**EXERCISE OBJECTIVE**
Using the records below, give again exactly the lines from the line that contains "In anger flyes at Story, puls him down;" through the line that contains "It seemes a", both ends included, and only those.

═════ THE INPUT

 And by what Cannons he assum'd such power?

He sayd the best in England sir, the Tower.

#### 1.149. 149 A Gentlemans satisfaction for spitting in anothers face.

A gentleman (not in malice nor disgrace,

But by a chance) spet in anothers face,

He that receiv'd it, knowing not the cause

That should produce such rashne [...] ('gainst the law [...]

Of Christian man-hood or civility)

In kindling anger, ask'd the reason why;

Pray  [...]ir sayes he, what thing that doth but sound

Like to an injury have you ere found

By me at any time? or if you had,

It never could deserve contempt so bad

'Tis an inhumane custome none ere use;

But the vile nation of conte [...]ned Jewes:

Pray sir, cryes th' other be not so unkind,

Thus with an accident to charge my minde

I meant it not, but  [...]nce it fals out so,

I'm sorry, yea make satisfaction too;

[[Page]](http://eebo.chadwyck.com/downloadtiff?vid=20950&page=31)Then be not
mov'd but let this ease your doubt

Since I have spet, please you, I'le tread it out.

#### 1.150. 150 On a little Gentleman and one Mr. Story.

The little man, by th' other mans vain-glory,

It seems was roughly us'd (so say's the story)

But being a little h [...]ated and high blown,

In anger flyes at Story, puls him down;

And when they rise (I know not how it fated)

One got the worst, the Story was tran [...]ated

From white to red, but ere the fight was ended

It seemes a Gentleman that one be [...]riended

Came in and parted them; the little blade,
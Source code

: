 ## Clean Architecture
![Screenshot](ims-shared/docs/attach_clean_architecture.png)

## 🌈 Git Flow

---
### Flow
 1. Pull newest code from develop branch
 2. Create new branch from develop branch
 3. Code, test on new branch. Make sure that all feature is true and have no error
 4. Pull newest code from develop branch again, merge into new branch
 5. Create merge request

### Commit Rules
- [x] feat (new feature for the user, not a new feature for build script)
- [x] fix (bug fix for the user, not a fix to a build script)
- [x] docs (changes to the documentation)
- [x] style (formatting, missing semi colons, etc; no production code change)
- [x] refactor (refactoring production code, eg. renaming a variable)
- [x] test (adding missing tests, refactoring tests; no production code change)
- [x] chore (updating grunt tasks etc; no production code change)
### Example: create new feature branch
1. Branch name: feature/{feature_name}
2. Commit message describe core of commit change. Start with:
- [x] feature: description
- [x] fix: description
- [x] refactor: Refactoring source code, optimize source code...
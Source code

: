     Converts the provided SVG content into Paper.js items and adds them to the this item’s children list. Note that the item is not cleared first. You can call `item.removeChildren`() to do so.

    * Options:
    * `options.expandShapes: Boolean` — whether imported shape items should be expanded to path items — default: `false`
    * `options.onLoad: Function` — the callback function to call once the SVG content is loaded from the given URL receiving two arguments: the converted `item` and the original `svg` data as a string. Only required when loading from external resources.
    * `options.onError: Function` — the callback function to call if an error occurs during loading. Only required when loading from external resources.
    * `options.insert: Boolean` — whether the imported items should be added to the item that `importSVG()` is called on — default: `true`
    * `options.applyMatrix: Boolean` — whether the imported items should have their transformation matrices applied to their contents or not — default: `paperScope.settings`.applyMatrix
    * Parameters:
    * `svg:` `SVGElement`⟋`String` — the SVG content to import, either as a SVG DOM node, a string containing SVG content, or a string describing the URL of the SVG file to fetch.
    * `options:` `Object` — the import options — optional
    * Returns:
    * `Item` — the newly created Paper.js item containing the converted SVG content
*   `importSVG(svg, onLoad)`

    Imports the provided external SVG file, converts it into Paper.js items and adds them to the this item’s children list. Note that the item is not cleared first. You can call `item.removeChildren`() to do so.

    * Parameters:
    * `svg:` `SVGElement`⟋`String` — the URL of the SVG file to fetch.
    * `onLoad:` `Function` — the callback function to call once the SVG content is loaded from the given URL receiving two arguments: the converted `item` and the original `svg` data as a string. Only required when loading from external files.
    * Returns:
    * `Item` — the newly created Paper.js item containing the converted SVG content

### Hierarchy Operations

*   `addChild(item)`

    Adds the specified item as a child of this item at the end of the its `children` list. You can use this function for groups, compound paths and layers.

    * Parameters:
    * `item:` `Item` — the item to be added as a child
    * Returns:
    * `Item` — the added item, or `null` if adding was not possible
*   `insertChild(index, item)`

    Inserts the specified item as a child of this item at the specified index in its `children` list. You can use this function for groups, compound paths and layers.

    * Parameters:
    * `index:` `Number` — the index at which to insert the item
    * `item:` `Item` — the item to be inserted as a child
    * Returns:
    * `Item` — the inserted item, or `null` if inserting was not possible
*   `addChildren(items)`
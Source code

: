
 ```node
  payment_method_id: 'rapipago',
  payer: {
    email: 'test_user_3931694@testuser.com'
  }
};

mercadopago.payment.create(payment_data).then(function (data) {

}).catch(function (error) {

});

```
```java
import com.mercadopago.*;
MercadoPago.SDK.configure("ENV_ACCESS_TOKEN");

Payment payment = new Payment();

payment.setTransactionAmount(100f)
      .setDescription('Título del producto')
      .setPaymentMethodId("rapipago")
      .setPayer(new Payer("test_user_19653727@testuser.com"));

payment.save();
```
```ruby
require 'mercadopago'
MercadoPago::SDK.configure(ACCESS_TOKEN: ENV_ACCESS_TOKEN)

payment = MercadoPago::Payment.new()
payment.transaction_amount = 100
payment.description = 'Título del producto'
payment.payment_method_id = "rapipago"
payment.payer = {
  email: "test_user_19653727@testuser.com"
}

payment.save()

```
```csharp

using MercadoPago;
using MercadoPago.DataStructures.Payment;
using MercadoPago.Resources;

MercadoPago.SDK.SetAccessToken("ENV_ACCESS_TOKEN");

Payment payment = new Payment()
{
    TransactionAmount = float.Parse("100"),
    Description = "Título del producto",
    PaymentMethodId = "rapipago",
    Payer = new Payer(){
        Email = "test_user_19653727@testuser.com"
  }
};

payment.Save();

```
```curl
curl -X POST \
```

══════════

**EXERCISE RESPONSE**
In anger flyes at Story, puls him down;

And when they rise (I know not how it fated)

One got the worst, the Story was tran [...]ated

From white to red, but ere the fight was ended

It seemes a Gentleman that one be [...]riended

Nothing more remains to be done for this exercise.